• [PROMPT]: For this exercise, please find the lines in the entries that include the word "packages" and copy them.
=== Begin Enclosure ===
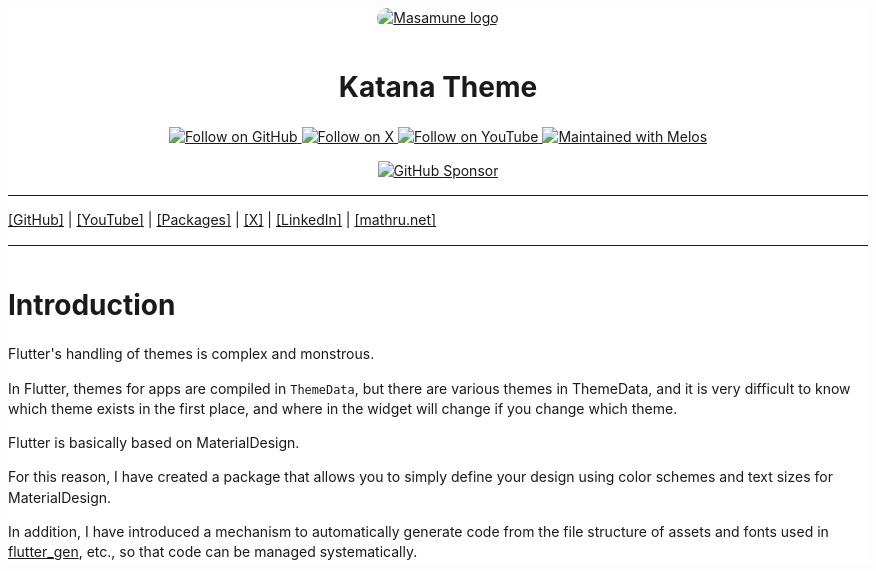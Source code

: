 <p align="center">
  <a href="https://mathru.net">
    <img width="240px" src="https://raw.githubusercontent.com/mathrunet/flutter_masamune/master/.github/images/icon.png" alt="Masamune logo" style="border-radius: 32px"s><br/>
  </a>
  <h1 align="center">Katana Theme</h1>
</p>

<p align="center">
  <a href="https://github.com/mathrunet">
    <img src="https://img.shields.io/static/v1?label=GitHub&message=Follow&logo=GitHub&color=333333&link=https://github.com/mathrunet" alt="Follow on GitHub" />
  </a>
  <a href="https://x.com/mathru">
    <img src="https://img.shields.io/static/v1?label=@mathru&message=Follow&logo=X&color=0F1419&link=https://x.com/mathru" alt="Follow on X" />
  </a>
  <a href="https://www.youtube.com/c/mathrunetchannel">
    <img src="https://img.shields.io/static/v1?label=YouTube&message=Follow&logo=YouTube&color=FF0000&link=https://www.youtube.com/c/mathrunetchannel" alt="Follow on YouTube" />
  </a>
  <a href="https://github.com/invertase/melos">
    <img src="https://img.shields.io/static/v1?label=maintained%20with&message=melos&color=FF1493&link=https://github.com/invertase/melos" alt="Maintained with Melos" />
  </a>
</p>

<p align="center">
  <a href="https://github.com/sponsors/mathrunet"><img src="https://img.shields.io/static/v1?label=Sponsor&message=%E2%9D%A4&logo=GitHub&color=ff69b4&link=https://github.com/sponsors/mathrunet" alt="GitHub Sponsor" /></a>
</p>

---

[[GitHub]](https://github.com/mathrunet) | [[YouTube]](https://www.youtube.com/c/mathrunetchannel) | [[Packages]](https://pub.dev/publishers/mathru.net/packages) | [[X]](https://x.com/mathru) | [[LinkedIn]](https://www.linkedin.com/in/mathrunet/) | [[mathru.net]](https://mathru.net)

---

# Introduction

Flutter's handling of themes is complex and monstrous.

In Flutter, themes for apps are compiled in `ThemeData`, but there are various themes in ThemeData, and it is very difficult to know which theme exists in the first place, and where in the widget will change if you change which theme.

Flutter is basically based on MaterialDesign.

For this reason, I have created a package that allows you to simply define your design using color schemes and text sizes for MaterialDesign.

In addition, I have introduced a mechanism to automatically generate code from the file structure of assets and fonts used in [flutter_gen](https://pub.dev/packages/flutter_gen), etc., so that code can be managed systematically.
=== End Enclosure ===
• [SOLVED EXERCISE]:
[[GitHub]](https://github.com/mathrunet) | [[YouTube]](https://www.youtube.com/c/mathrunetchannel) | [[Packages]](https://pub.dev/publishers/mathru.net/packages) | [[X]](https://x.com/mathru) | [[LinkedIn]](https://www.linkedin.com/in/mathrunet/) | [[mathru.net]](https://mathru.net)
In addition, I have introduced a mechanism to automatically generate code from the file structure of assets and fonts used in [flutter_gen](https://pub.dev/packages/flutter_gen), etc., so that code can be managed systematically.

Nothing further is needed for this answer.